> Work item: Could you output every record below exactly as it appears?

Source records:
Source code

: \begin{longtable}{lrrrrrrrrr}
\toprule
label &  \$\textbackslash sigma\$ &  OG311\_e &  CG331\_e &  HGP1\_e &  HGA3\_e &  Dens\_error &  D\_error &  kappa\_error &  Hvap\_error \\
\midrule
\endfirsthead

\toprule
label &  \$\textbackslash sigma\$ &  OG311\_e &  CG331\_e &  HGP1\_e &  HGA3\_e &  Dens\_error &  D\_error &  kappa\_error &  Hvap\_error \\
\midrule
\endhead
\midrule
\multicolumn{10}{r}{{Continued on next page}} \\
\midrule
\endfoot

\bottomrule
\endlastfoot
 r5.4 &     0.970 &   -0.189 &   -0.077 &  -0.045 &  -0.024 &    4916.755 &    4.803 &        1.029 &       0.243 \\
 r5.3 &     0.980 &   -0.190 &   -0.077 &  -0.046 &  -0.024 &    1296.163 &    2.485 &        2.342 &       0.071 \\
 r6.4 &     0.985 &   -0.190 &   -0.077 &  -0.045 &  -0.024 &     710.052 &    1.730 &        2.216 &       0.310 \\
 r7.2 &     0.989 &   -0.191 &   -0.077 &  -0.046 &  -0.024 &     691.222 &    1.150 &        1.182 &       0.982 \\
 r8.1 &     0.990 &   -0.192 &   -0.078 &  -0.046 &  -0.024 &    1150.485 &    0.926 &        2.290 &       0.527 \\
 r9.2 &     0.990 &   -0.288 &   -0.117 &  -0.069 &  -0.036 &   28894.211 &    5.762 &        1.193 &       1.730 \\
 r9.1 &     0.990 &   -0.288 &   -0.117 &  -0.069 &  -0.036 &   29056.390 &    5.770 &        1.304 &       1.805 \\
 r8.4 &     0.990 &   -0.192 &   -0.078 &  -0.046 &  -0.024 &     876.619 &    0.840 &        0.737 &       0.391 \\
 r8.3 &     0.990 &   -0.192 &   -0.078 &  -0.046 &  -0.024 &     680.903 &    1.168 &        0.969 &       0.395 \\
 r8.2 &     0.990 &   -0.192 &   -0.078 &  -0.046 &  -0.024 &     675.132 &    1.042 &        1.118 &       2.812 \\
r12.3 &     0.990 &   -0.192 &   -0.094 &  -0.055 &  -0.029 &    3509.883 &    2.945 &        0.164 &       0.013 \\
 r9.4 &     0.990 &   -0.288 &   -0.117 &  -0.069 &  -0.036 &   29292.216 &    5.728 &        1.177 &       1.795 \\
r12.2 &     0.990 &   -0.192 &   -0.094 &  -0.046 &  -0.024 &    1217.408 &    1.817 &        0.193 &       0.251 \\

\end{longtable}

> Answer below:
Source code

: \begin{longtable}{lrrrrrrrrr}
\toprule
label &  \$\textbackslash sigma\$ &  OG311\_e &  CG331\_e &  HGP1\_e &  HGA3\_e &  Dens\_error &  D\_error &  kappa\_error &  Hvap\_error \\
\midrule
\endfirsthead

\toprule
label &  \$\textbackslash sigma\$ &  OG311\_e &  CG331\_e &  HGP1\_e &  HGA3\_e &  Dens\_error &  D\_error &  kappa\_error &  Hvap\_error \\
\midrule
\endhead
\midrule
\multicolumn{10}{r}{{Continued on next page}} \\
\midrule
\endfoot

\bottomrule
\endlastfoot
 r5.4 &     0.970 &   -0.189 &   -0.077 &  -0.045 &  -0.024 &    4916.755 &    4.803 &        1.029 &       0.243 \\
 r5.3 &     0.980 &   -0.190 &   -0.077 &  -0.046 &  -0.024 &    1296.163 &    2.485 &        2.342 &       0.071 \\
 r6.4 &     0.985 &   -0.190 &   -0.077 &  -0.045 &  -0.024 &     710.052 &    1.730 &        2.216 &       0.310 \\
 r7.2 &     0.989 &   -0.191 &   -0.077 &  -0.046 &  -0.024 &     691.222 &    1.150 &        1.182 &       0.982 \\
 r8.1 &     0.990 &   -0.192 &   -0.078 &  -0.046 &  -0.024 &    1150.485 &    0.926 &        2.290 &       0.527 \\
 r9.2 &     0.990 &   -0.288 &   -0.117 &  -0.069 &  -0.036 &   28894.211 &    5.762 &        1.193 &       1.730 \\
 r9.1 &     0.990 &   -0.288 &   -0.117 &  -0.069 &  -0.036 &   29056.390 &    5.770 &        1.304 &       1.805 \\
 r8.4 &     0.990 &   -0.192 &   -0.078 &  -0.046 &  -0.024 &     876.619 &    0.840 &        0.737 &       0.391 \\
 r8.3 &     0.990 &   -0.192 &   -0.078 &  -0.046 &  -0.024 &     680.903 &    1.168 &        0.969 &       0.395 \\
 r8.2 &     0.990 &   -0.192 &   -0.078 &  -0.046 &  -0.024 &     675.132 &    1.042 &        1.118 &       2.812 \\
r12.3 &     0.990 &   -0.192 &   -0.094 &  -0.055 &  -0.029 &    3509.883 &    2.945 &        0.164 &       0.013 \\
 r9.4 &     0.990 &   -0.288 &   -0.117 &  -0.069 &  -0.036 &   29292.216 &    5.728 &        1.177 &       1.795 \\
r12.2 &     0.990 &   -0.192 &   -0.094 &  -0.046 &  -0.024 &    1217.408 &    1.817 &        0.193 &       0.251 \\

\end{longtable}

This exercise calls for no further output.